A robust integration should handle all of these:

* \[ ] **401** — Token is wrong or expired. Surface a clear message pointing to the token page.
* \[ ] **403** — Token permissions issue. Direct user to check their account.
* \[ ] **429** — Rate limit. Implement backoff + retry. Surface a "please wait" message if retry fails.
* \[ ] **5xx** — Server down. Retry with backoff. Show cached data if available.
* \[ ] **Network error** — No response received. Retry, then surface connectivity message.
* \[ ] **Empty results** — Not an error, but possibly an invalid filter. Suggest checking tag/country spelling.
* \[ ] **Unexpected response format** — The response shape changed.

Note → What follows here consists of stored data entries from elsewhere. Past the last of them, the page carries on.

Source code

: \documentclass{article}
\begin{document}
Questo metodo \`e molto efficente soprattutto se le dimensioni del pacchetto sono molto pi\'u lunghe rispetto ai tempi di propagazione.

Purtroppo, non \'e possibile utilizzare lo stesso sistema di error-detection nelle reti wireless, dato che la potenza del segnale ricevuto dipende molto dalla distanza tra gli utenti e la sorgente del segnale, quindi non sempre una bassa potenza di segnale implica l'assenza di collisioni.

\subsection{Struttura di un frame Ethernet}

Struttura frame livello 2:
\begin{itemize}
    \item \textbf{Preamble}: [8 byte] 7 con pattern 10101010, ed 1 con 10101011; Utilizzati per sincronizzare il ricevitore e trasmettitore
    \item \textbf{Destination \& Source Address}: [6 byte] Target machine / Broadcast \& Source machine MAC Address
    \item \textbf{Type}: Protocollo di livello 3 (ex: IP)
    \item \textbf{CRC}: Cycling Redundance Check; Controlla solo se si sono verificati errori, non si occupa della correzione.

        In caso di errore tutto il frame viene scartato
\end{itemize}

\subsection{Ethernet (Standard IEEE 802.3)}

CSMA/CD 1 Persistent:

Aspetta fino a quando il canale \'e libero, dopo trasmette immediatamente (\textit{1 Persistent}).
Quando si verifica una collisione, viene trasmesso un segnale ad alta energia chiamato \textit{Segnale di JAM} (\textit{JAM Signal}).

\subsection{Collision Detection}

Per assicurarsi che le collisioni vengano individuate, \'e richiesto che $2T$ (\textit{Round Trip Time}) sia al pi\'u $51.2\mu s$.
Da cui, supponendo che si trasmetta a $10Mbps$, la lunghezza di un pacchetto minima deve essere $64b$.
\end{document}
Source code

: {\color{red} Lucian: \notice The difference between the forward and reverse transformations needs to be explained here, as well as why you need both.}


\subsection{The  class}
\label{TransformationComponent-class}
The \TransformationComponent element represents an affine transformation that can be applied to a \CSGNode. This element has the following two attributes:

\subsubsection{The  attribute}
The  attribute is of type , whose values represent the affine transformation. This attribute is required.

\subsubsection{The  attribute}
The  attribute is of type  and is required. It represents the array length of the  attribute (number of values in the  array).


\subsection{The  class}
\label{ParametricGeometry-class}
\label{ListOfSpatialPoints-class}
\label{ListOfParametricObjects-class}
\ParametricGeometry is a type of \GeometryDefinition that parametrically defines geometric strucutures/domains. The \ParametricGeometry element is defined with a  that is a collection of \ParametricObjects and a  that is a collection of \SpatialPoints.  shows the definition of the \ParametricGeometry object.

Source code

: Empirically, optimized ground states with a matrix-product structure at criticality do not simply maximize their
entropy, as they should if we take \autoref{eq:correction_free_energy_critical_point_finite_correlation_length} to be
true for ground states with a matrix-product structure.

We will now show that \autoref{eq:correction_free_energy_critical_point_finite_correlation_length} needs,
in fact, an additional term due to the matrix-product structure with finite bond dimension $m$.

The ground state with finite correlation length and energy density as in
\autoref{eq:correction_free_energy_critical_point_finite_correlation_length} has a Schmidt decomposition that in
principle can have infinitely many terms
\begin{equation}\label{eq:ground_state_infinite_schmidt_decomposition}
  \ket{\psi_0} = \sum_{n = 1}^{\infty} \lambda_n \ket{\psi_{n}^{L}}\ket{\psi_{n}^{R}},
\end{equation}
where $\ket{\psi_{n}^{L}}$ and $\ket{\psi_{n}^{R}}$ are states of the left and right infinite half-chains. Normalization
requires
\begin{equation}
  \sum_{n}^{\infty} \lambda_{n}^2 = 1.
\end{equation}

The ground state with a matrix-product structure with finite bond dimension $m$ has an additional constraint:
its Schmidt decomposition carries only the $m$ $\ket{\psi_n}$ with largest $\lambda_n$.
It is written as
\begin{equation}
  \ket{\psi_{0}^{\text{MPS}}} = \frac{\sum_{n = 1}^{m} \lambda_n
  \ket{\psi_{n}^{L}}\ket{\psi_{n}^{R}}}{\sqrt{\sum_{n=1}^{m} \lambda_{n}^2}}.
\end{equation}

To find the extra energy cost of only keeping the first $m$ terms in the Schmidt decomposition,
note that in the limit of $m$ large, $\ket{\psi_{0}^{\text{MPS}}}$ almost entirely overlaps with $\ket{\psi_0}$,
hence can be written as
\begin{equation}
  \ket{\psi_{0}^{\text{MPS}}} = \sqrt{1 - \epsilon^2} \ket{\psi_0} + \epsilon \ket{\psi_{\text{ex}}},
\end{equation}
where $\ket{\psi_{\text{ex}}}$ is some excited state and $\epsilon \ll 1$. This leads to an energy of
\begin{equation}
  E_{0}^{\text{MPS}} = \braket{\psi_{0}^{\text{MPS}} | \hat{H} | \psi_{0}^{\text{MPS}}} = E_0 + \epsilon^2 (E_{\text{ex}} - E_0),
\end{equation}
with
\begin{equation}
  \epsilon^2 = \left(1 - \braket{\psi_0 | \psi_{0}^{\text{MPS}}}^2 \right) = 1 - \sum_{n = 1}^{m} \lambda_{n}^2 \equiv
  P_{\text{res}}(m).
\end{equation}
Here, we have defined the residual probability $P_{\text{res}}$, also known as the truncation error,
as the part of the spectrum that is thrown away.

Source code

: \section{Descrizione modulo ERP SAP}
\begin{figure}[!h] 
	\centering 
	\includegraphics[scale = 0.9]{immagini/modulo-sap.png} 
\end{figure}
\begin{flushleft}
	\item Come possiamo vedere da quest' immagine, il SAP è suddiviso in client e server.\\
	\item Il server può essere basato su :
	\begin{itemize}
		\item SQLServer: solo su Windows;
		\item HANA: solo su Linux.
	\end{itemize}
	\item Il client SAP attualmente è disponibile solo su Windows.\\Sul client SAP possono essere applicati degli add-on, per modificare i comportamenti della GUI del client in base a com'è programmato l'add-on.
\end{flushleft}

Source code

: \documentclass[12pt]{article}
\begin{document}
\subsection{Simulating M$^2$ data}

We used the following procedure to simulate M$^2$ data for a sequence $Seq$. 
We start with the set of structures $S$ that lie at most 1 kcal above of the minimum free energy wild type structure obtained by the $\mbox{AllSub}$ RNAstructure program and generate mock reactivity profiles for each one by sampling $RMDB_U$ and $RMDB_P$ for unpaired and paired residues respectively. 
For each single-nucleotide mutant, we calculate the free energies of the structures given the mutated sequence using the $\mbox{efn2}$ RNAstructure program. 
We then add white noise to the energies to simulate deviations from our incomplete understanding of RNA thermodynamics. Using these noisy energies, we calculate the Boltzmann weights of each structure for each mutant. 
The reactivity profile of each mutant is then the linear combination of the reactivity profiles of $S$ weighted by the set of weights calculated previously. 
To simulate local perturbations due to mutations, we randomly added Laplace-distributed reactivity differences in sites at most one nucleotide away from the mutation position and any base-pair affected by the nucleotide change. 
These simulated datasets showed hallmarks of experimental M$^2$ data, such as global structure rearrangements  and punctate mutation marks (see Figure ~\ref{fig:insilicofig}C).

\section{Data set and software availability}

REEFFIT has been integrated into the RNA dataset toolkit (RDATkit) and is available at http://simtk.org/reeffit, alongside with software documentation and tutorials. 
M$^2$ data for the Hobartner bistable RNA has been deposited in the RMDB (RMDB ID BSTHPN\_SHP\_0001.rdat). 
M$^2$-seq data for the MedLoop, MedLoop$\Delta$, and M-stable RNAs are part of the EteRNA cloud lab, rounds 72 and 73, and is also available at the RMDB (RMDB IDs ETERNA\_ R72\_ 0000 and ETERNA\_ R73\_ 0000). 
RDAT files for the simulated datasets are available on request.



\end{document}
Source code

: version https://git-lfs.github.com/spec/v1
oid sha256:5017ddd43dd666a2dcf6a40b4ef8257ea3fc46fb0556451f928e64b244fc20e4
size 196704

Log the raw response for debugging.
* \[ ] **Missing fields on jobs** — Gracefully handle `undefined` for any field.
* \[ ] **HTML in descriptions** — Strip or render depending on context.

***

### 10. Security Considerations <a href="#id-10-security-considerations" id="id-10-security-considerations"></a>

* **Never commit your API token** to version control. Use environment variables.
* **Never log the full request URL** in production — it contains your token as a query parameter.
* **Add `.env` and `.env.local` to `.gitignore`** if storing tokens in env files.
* **Rotate tokens** if you suspect they've been exposed (check web3.career account settings).
* If building a multi-user service, **never share tokens between users** — each user should authenticate with their own token.